§ Task instructions
Reproduce, exactly and in full, only the lines below from the one containing "30 de diciembre 2014 & Declaraciones" through the one containing "6 de febrero".

──────── Stored data

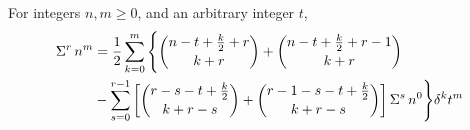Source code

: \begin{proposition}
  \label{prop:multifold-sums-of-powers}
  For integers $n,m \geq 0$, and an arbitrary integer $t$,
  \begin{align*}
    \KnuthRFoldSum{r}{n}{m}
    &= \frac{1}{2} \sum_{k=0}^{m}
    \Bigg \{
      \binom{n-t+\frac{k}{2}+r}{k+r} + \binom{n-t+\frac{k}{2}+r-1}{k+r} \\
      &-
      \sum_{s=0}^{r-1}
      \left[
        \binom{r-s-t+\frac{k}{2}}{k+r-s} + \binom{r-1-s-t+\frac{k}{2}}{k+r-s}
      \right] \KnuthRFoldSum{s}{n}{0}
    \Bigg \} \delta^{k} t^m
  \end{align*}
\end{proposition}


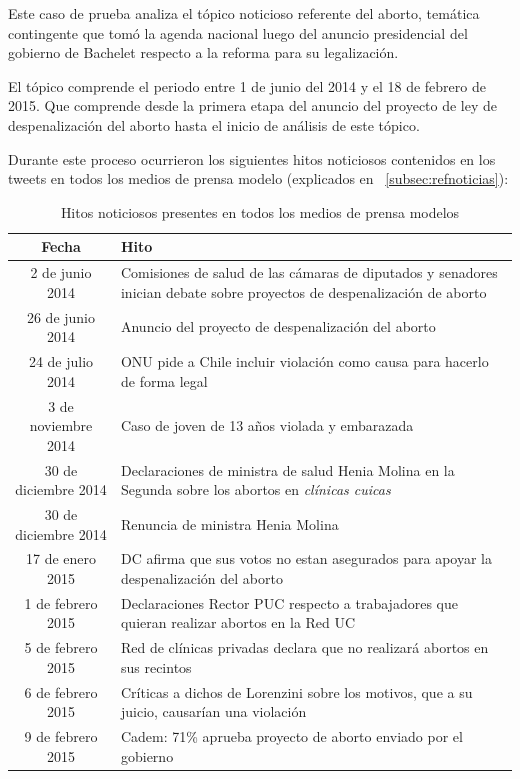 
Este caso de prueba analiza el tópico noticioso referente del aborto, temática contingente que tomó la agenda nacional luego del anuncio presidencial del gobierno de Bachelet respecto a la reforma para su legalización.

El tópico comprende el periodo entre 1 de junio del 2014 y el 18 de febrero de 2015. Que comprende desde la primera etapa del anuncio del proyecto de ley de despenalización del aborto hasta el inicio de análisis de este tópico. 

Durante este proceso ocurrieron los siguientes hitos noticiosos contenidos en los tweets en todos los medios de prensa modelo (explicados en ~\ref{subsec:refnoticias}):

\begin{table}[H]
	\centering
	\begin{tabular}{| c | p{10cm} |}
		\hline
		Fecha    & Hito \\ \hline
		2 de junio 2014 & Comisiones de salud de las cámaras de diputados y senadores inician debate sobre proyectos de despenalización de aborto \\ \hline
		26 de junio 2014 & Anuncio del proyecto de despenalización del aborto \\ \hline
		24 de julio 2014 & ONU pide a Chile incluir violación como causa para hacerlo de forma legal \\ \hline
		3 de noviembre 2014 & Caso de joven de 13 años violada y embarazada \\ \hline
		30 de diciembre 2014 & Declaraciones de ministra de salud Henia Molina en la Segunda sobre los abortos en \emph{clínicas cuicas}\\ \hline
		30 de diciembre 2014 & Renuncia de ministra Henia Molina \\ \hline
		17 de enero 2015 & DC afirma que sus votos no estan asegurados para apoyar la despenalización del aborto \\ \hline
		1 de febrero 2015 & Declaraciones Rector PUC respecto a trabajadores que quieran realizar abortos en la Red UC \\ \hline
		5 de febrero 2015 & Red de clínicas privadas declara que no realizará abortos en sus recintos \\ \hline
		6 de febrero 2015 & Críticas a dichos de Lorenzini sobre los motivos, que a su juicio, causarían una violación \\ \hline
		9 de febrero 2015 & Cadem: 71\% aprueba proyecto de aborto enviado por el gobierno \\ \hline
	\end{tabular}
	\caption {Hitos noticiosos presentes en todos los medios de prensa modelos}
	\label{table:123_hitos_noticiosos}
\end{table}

────────────────
──────── Stored data

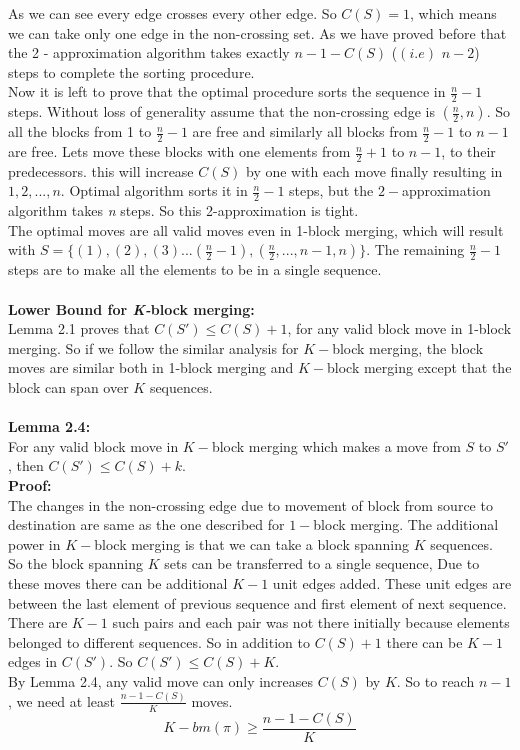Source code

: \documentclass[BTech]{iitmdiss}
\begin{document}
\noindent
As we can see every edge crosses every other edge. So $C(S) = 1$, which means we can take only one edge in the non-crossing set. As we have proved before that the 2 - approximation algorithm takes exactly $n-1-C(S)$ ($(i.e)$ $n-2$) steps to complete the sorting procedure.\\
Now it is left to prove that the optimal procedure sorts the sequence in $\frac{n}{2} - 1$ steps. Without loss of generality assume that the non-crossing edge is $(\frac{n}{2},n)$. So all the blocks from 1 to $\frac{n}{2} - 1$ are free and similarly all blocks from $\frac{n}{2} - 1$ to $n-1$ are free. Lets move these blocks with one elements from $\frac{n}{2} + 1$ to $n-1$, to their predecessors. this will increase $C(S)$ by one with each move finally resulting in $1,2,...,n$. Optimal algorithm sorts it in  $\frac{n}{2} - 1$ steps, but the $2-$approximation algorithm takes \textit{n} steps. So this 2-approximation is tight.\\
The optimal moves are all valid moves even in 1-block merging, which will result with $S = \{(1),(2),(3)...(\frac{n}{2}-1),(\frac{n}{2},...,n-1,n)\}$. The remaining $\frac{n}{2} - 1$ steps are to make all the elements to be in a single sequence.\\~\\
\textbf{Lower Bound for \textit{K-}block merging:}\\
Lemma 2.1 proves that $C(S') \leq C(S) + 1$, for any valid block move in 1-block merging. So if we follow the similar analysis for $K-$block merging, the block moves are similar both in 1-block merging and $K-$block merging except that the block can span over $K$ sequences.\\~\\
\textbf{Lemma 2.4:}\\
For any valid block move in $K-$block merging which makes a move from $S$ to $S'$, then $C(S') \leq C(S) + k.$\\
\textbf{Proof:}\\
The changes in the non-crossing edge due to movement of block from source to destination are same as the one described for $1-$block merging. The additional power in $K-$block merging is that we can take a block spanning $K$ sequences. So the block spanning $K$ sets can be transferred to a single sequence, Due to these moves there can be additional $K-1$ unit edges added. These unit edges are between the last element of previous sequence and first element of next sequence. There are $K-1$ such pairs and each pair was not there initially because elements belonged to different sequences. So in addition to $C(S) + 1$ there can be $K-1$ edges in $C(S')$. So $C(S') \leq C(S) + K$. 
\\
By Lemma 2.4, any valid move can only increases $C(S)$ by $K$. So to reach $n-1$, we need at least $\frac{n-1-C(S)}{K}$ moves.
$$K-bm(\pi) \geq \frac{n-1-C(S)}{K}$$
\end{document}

────────────────

§ Answer for this exercise
		30 de diciembre 2014 & Declaraciones de ministra de salud Henia Molina en la Segunda sobre los abortos en \emph{clínicas cuicas}\\ \hline
		30 de diciembre 2014 & Renuncia de ministra Henia Molina \\ \hline
		17 de enero 2015 & DC afirma que sus votos no estan asegurados para apoyar la despenalización del aborto \\ \hline
		1 de febrero 2015 & Declaraciones Rector PUC respecto a trabajadores que quieran realizar abortos en la Red UC \\ \hline
		5 de febrero 2015 & Red de clínicas privadas declara que no realizará abortos en sus recintos \\ \hline
		6 de febrero 2015 & Críticas a dichos de Lorenzini sobre los motivos, que a su juicio, causarían una violación \\ \hline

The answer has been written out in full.